Este lab esta diseñado para servir como metodo de aprendizaje de Kedro + Great expectations
Contiene 2 datasets
- Iris data
- Netflix Tittles
Inicializemos el ambiente con
great_expectations init
Luego debemos confirmar el tipo de dataset, path y nombre que queremos darle.
Confirmemos para hacer el profiling:
================================================================================
Would you like to profile new Expectations for a single data asset within your new Datasource? [Y/n]: y
Would you like to:
1. choose from a list of data assets in this datasource
2. enter the path of a data file
: 1
Which data would you like to use?
1. iris (file)
2. netflix_titles (file)
Don't see the name of the data asset in the list above? Just type it
: 1
Name the new Expectation Suite [iris.warning]:
Great Expectations will choose a couple of columns and generate expectations about them
to demonstrate some examples of assertions you can make about your data.

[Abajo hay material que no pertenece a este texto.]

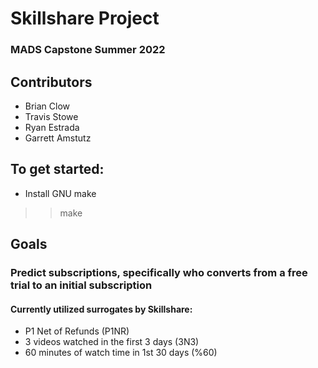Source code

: 
# Skillshare Project
### MADS Capstone Summer 2022

## Contributors
+ Brian Clow
+ Travis Stowe
+ Ryan Estrada
+ Garrett Amstutz

## To get started:
+ Install GNU make
>> make

## Goals
### Predict subscriptions, specifically who converts from a free trial to an initial subscription
#### Currently utilized surrogates by Skillshare:
+ P1 Net of Refunds (P1NR)
+ 3 videos watched in the first 3 days (3N3)
+ 60 minutes of watch time in 1st 30 days (%60)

Great Expectations will store these expectations in a new Expectation Suite 'iris.warning' here:
file:///workspace/kedro_ge/great_expectations/expectations/iris/warning.json
Would you like to proceed? [Y/n]:
Generating example Expectation Suite...
Done generating example Expectation Suite
================================================================================
Would you like to build Data Docs? [Y/n]:
The following Data Docs sites will be built:
- local_site: file:///workspace/kedro_ge/great_expectations/uncommitted/data_docs/local_site/index.html
Would you like to proceed? [Y/n]:
Building Data Docs...
Done building Data Docs
Would you like to view your new Expectations in Data Docs? This will open a new browser window. [Y/n]:
para agregar un nuevo dataset basta que corramos:
great_expectations datasource new
y volveremos a pasar por el menu para agregar un dataset.
great_expetations datasource profile <my_dataset>
great_expectations suite edit
great_expectations suite new
great_expectations suite list
great_expectations suite delete
great_expectations docs build
great_expectations docs clean
great_expectations checkpoint new
great_expectations checkpoint list
great_expectations checkpoint run
great_expectations checkpoint script
great_expectations datasource list
great_expectations datasource profile
great_expectations datasource delete
great_expectations validation-operator run
great_expectations init
https://docs.greatexpectations.io/en/latest/reference/core_concepts.html#key-ideas
https://docs.greatexpectations.io/en/latest/reference/glossary_of_expectations.html
Existe un Kernel error cuando se edita la Suite desde
great_expectations suite edit <suite_name>
para remediar esto, es mejor abrir una sesion de Kedro con un parametro para abrir el puerto:
kedro jupyter notebook --NotebookApp.allow_origin=\'$(gp url 8888)\'